Scaling Meeting Bots: Architecture Guide for High Concurrency

At 5 concurrent bots, your single-server setup works fine. At 50, it starts groaning. At 500, it falls over and not in a way that's easy to debug, because the failure modes are spread across browser processes, WebSocket connection limits, media processing CPU, and whatever database you're using to track bot state. The first time you hit a Monday morning rush of 200 simultaneous standups, you want to have solved this already.
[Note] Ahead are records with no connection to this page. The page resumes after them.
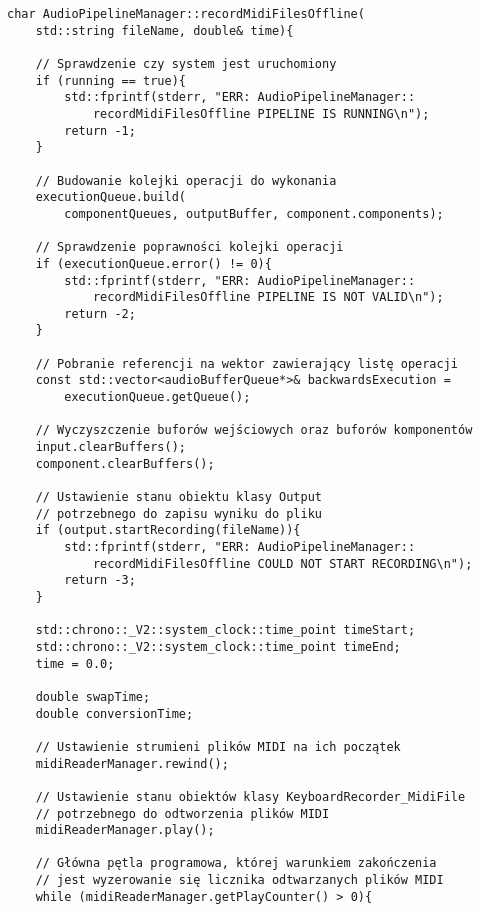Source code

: \begin{lstlisting}
char AudioPipelineManager::recordMidiFilesOffline(
    std::string fileName, double& time){

    // Sprawdzenie czy system jest uruchomiony
    if (running == true){
        std::fprintf(stderr, "ERR: AudioPipelineManager::
            recordMidiFilesOffline PIPELINE IS RUNNING\n");
        return -1;
    }

    // Budowanie kolejki operacji do wykonania
    executionQueue.build(
        componentQueues, outputBuffer, component.components);

    // Sprawdzenie poprawności kolejki operacji
    if (executionQueue.error() != 0){
        std::fprintf(stderr, "ERR: AudioPipelineManager::
            recordMidiFilesOffline PIPELINE IS NOT VALID\n");
        return -2;
    }
    
    // Pobranie referencji na wektor zawierający listę operacji
    const std::vector<audioBufferQueue*>& backwardsExecution = 
        executionQueue.getQueue();

    // Wyczyszczenie buforów wejściowych oraz buforów komponentów
    input.clearBuffers();
    component.clearBuffers();

    // Ustawienie stanu obiektu klasy Output
    // potrzebnego do zapisu wyniku do pliku
    if (output.startRecording(fileName)){
        std::fprintf(stderr, "ERR: AudioPipelineManager::
            recordMidiFilesOffline COULD NOT START RECORDING\n");
        return -3;
    }

    std::chrono::_V2::system_clock::time_point timeStart;
    std::chrono::_V2::system_clock::time_point timeEnd;
    time = 0.0;

    double swapTime;
    double conversionTime;

    // Ustawienie strumieni plików MIDI na ich początek
    midiReaderManager.rewind();

    // Ustawienie stanu obiektów klasy KeyboardRecorder_MidiFile
    // potrzebnego do odtworzenia plików MIDI
    midiReaderManager.play();

    // Główna pętla programowa, której warunkiem zakończenia
    // jest wyzerowanie się licznika odtwarzanych plików MIDI
    while (midiReaderManager.getPlayCounter() > 0){


\end{lstlisting}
The core problem is that meeting bots are not cheap stateless workers. Each one runs a headless browser (400, 800 MB RAM), maintains persistent WebSocket connections to the meeting platform (which penalizes reconnects with admission delays or outright rejection), and processes continuous audio/video streams that are CPU-intensive per instance. When you multiply that by hundreds of concurrent sessions, the resource math becomes unforgiving fast.

Most teams discover this the hard way, after a customer demo where 40 users start their Monday syncs simultaneously and your bot fleet goes dark. The architecture for meeting bot scaling isn't complicated, but it requires getting several independent pieces right at the same time: compute provisioning, queue-based dispatch, session state isolation, and webhook processing that stays fast under load.
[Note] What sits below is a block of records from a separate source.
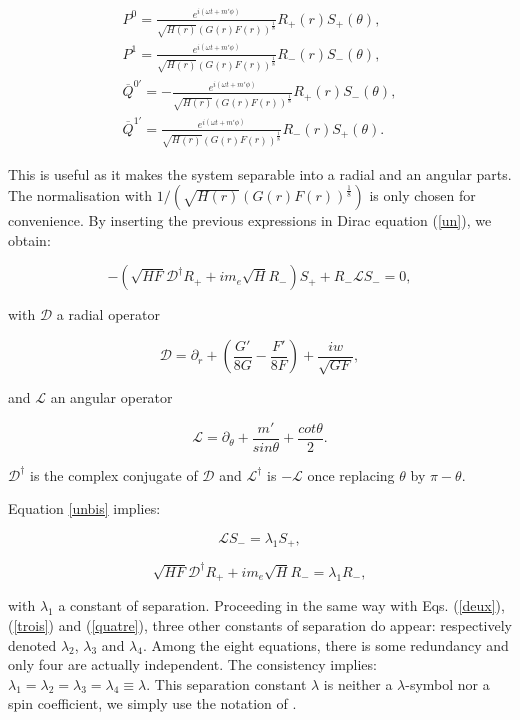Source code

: \documentclass[twocolumn,amsmath,amssymb,prl,10pt,nofootinbib,superscriptaddress]{revtex4}
\def\be{\begin{equation}}
\def\ee{\end{equation}}
\def\bea{\begin{eqnarray}}
\def\eea{\end{eqnarray}}
\begin{document}
\bea
P^0 =\frac{e^{i(\omega t+m'\phi)}}{\sqrt{H(r)}(G(r)F(r))^{\tfrac{1}{8}}} R_+(r) S_+(\theta) , \\    
P^1 =\frac{e^{i(\omega t+m'\phi)}}{\sqrt{H(r)}(G(r)F(r))^{\tfrac{1}{8}}} R_-(r) S_-(\theta) ,  \\
  \overline{Q}^{0'}=-\frac{e^{i(\omega t+m'\phi)}}{\sqrt{H(r)}(G(r)F(r))^{\tfrac{1}{8}}} R_+(r) S_-(\theta),  \\    
\overline{Q}^{1'}=\frac{e^{i(\omega t+m'\phi)}}{\sqrt{H(r)}(G(r)F(r))^{\tfrac{1}{8}}} R_-(r) S_+(\theta)  .
\eea
 
This is useful as it makes the system separable into a radial and an angular parts. The normalisation with $1/(\sqrt{H(r)}(G(r)F(r))^{\tfrac{1}{8}})$ is only chosen for convenience. By inserting the previous expressions in Dirac equation (\ref{un}), we obtain:

\be 
- (\sqrt{HF}\mathcal{D}^{\dag} R_+  + i m_e \sqrt{H}R_-) S_+ + R_-\mathcal{L}S_- =0,
\label{unbis}
\ee

\noindent with $\mathcal{D}$ a radial operator

\be 
\mathcal{D}= \partial _r +  \left( \frac{G'}{8G} - \frac{F'}{8F}  \right) + \frac{iw}{\sqrt{GF}},
  \ee
  
\noindent and $\mathcal{L}$ an angular operator
 
 \be 
\mathcal{L}=  \partial _{\theta}+ \frac{m'}{sin \theta} + \frac{cot \theta}{2}. 
\ee


\noindent $\mathcal{D}^{\dag}$ is the complex conjugate of $\mathcal{D}$ and $\mathcal{L}^{\dag}$ is $-\mathcal{L}$ once replacing $\theta$ by $\pi - \theta $. 

Equation \ref{unbis} implies:

\be
\mathcal{L}S_- = \lambda _1 S_+,
\ee

\be
\sqrt{HF}\mathcal{D}^{\dag} R_+  + i m_e \sqrt{H}R_- = \lambda _1 R_-,
\ee

\noindent with $\lambda _1$ a constant of separation. Proceeding in the same way with Eqs. (\ref{deux}), (\ref{trois}) and (\ref{quatre}), three other constants of separation do appear: respectively denoted $\lambda _2$, $\lambda _3$ and $\lambda _4$. Among the eight equations, there is some redundancy and only four are actually independent. The consistency implies: $\lambda _1=\lambda _2=\lambda _3=\lambda _4 \equiv \lambda$. This separation constant $\lambda$ is neither a $\lambda$-symbol nor a spin coefficient, we simply use the  notation of \cite{Chandrasekhar:1985kt}.\\
\end{document}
In this guide, we'll cover what actually makes bots hard to scale, horizontal scaling patterns, queue-based dispatch with SQS and Redis Streams, per-session state management, and how MeetStream's managed infrastructure handles the hard parts so you don't have to. Let's get into it.

What Makes Concurrent Meeting Bots Hard

Three distinct resource bottlenecks constrain a self-hosted bot fleet:

Browser instance memory. Chromium requires roughly 500, 800 MB of RAM per instance under active media capture. That's not a leak, it's baseline. On a machine with 32 GB RAM, you can run roughly 35, 50 bots before you're in swap territory. Audio and video processing push this further: decoding a 720p video stream for capture adds another 100, 200 MB. Budget 1.5 GB per bot as a conservative planning number for capacity calculations.

WebSocket connection concurrency. Each bot maintains at least one persistent WebSocket connection to the meeting platform's signaling server plus one for media. Most Linux kernels default to 65,535 file descriptors per process. That sounds like a lot until you realize each WebSocket occupies one FD, your application sockets occupy more, and you're also doing DNS, TLS, and logging. At 200+ concurrent bots on a single process, file descriptor exhaustion is a real failure mode. Increase ulimit -n to 1,000,000 on your worker hosts and set it at the container level.

Media processing CPU. Decoding, resampling, and forwarding audio/video streams is CPU-intensive. Resampling from 48kHz stereo to 16kHz mono for an STT provider requires per-sample arithmetic on continuous streams. At 100 concurrent bots, this alone can saturate a 4-core machine if you're not careful about vectorization and buffering strategy.

Microservices orchestration with Kubernetes
Microservices orchestration with Kubernetes for horizontal scaling. Source: Medium/FAUN.

Horizontal Scaling Architecture

The right architecture for scaling concurrent meeting bots separates four concerns: orchestration, dispatch, execution, and state.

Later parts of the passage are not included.